На последние слова президента Панема Альварес счел благоразумным промолчать, несмотря на то, что раздражение, крепнущее в нём с каждым разом, как хозяин Капитолия нарочито коверкал его имя на старомодный латинский манер, всё сильнее рвалось наружу каким-нибудь ехидным замечанием. В том смысле, что для старого самодура ничего не осталось, как изо всех сил цепляться за своё положение, особенно сейчас, когда его с каждым днём всё сильнее припекают повстанцы.
— Мы пришли! — голос диктатора прервал размышления эльдорадского гранда. — Теренция, Вы тоже…
— Позвольте мне вопрос, господин президент? — картина, открывшаяся за миниатюрной дверью, в которую можно было протиснуться разве что в три погибели, едва не заставила его удивлённо присвистнуть, что было бы уж совсем неуместной выходкой. — Это декорация к сказке о принцессе Белоснежке?
— Вы здесь посторонний, Порфирий, и потому я готов не только оправдать Вашу бестактность, но и найти в ней некоторое обаяние… — речь его звучала с привычным бесстрастием и шармом, но по тому, как загорелое лицо Сноу приобрело сероватый оттенок, можно было понять силу приступа его гнева, вызванного репликой виконта. — Теренция, проясните нашему гостю суть дела.

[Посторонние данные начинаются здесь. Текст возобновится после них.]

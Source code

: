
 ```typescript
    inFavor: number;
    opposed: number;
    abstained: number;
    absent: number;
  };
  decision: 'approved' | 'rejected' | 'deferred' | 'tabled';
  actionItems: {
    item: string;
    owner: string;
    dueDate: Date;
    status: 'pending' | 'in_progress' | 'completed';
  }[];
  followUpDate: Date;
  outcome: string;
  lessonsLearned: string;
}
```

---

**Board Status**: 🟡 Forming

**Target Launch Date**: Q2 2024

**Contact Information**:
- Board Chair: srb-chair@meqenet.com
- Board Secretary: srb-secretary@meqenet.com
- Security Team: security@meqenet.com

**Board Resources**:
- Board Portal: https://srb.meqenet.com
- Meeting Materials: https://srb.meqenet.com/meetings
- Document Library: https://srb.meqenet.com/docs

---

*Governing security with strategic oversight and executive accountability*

И пока мисс де Ла Крус отвела его в угол и начала что-то рассказывать торопливым шёпотом, президент подошёл к лежащей на ослепительно белой кровати светловолосой девушке, одетой в длинное серебристое платье, сверкающее и переливающееся в ярком электрическом свете. Красавица казалась спящей, но, как Альварес моментально почувствовал, никакие усилия капитолийских светил бальзамирования не могли скрыть неизбежное. Это было мертвое тело. Сноу погладил труп по голове и заменил едва начавшую увядать розу, вплетённую в густую причёску, на ту, что он только что срезал и принёс с собой.

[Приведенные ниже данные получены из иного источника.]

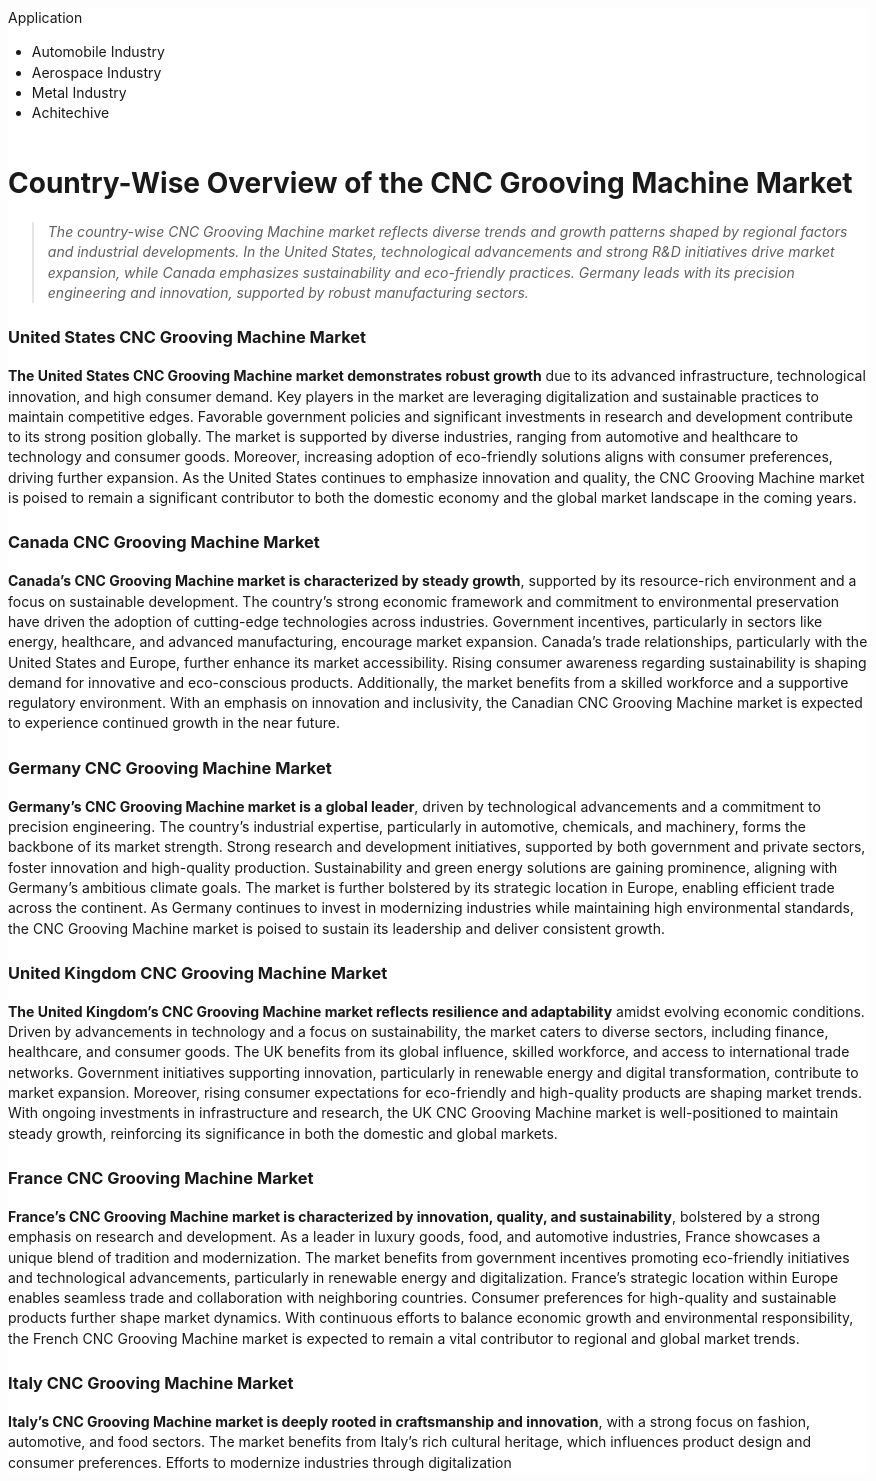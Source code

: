 Application</h3><ul><li>Automobile Industry</li><li>Aerospace Industry</li><li>Metal Industry</li><li>Achitechive</li></ul><h1><span class="">Country-Wise Overview of the CNC Grooving Machine Market<br /></span></h1><blockquote><p><em><span class="">The country-wise CNC Grooving Machine market reflects diverse trends and growth patterns shaped by regional factors and industrial developments. In the United States, technological advancements and strong R&amp;D initiatives drive market expansion, while Canada emphasizes sustainability and eco-friendly practices. Germany leads with its precision engineering and innovation, supported by robust manufacturing sectors.</span></em></p></blockquote><h3><strong>United States CNC Grooving Machine Market</strong></h3><p><strong>The United States CNC Grooving Machine market demonstrates robust growth</strong> due to its advanced infrastructure, technological innovation, and high consumer demand. Key players in the market are leveraging digitalization and sustainable practices to maintain competitive edges. Favorable government policies and significant investments in research and development contribute to its strong position globally. The market is supported by diverse industries, ranging from automotive and healthcare to technology and consumer goods. Moreover, increasing adoption of eco-friendly solutions aligns with consumer preferences, driving further expansion. As the United States continues to emphasize innovation and quality, the CNC Grooving Machine market is poised to remain a significant contributor to both the domestic economy and the global market landscape in the coming years.</p><h3><strong>Canada CNC Grooving Machine Market</strong></h3><p><strong>Canada&rsquo;s CNC Grooving Machine market is characterized by steady growth</strong>, supported by its resource-rich environment and a focus on sustainable development. The country&rsquo;s strong economic framework and commitment to environmental preservation have driven the adoption of cutting-edge technologies across industries. Government incentives, particularly in sectors like energy, healthcare, and advanced manufacturing, encourage market expansion. Canada&rsquo;s trade relationships, particularly with the United States and Europe, further enhance its market accessibility. Rising consumer awareness regarding sustainability is shaping demand for innovative and eco-conscious products. Additionally, the market benefits from a skilled workforce and a supportive regulatory environment. With an emphasis on innovation and inclusivity, the Canadian CNC Grooving Machine market is expected to experience continued growth in the near future.</p><h3><strong>Germany CNC Grooving Machine Market</strong></h3><p><strong>Germany&rsquo;s CNC Grooving Machine market is a global leader</strong>, driven by technological advancements and a commitment to precision engineering. The country&rsquo;s industrial expertise, particularly in automotive, chemicals, and machinery, forms the backbone of its market strength. Strong research and development initiatives, supported by both government and private sectors, foster innovation and high-quality production. Sustainability and green energy solutions are gaining prominence, aligning with Germany&rsquo;s ambitious climate goals. The market is further bolstered by its strategic location in Europe, enabling efficient trade across the continent. As Germany continues to invest in modernizing industries while maintaining high environmental standards, the CNC Grooving Machine market is poised to sustain its leadership and deliver consistent growth.</p><h3><strong>United Kingdom CNC Grooving Machine Market</strong></h3><p><strong>The United Kingdom&rsquo;s CNC Grooving Machine market reflects resilience and adaptability</strong> amidst evolving economic conditions. Driven by advancements in technology and a focus on sustainability, the market caters to diverse sectors, including finance, healthcare, and consumer goods. The UK benefits from its global influence, skilled workforce, and access to international trade networks. Government initiatives supporting innovation, particularly in renewable energy and digital transformation, contribute to market expansion. Moreover, rising consumer expectations for eco-friendly and high-quality products are shaping market trends. With ongoing investments in infrastructure and research, the UK CNC Grooving Machine market is well-positioned to maintain steady growth, reinforcing its significance in both the domestic and global markets.</p><h3><strong>France CNC Grooving Machine Market</strong></h3><p><strong>France&rsquo;s CNC Grooving Machine market is characterized by innovation, quality, and sustainability</strong>, bolstered by a strong emphasis on research and development. As a leader in luxury goods, food, and automotive industries, France showcases a unique blend of tradition and modernization. The market benefits from government incentives promoting eco-friendly initiatives and technological advancements, particularly in renewable energy and digitalization. France&rsquo;s strategic location within Europe enables seamless trade and collaboration with neighboring countries. Consumer preferences for high-quality and sustainable products further shape market dynamics. With continuous efforts to balance economic growth and environmental responsibility, the French CNC Grooving Machine market is expected to remain a vital contributor to regional and global market trends.</p><h3><strong>Italy CNC Grooving Machine Market</strong></h3><p><strong>Italy&rsquo;s CNC Grooving Machine market is deeply rooted in craftsmanship and innovation</strong>, with a strong focus on fashion, automotive, and food sectors. The market benefits from Italy&rsquo;s rich cultural heritage, which influences product design and consumer preferences. Efforts to modernize industries through digitalization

— Я скорблю вместе с Вами, господин президент, о смерти Фиделии… Благодаря Теренции я узнал всё, что надо было знать об этой прекрасной девушке, — зазвучал над ухом у Сноу голос эльдорадца. — Но, коли уж Вы находите мою бестактность обаятельной…
— Прошу Вас, виконт!
— К Вашим услугам! Тогда я позволю вернуться к тому, о чём мы говорили в оранжерее… У ваших роз, изысканной вазой коих служит Арена, я вижу, есть такие шипы, что способны нанести смертельные раны… Всему государству. — Альварес направлением своих глаз показал на тело Труде. — Она — свидетель.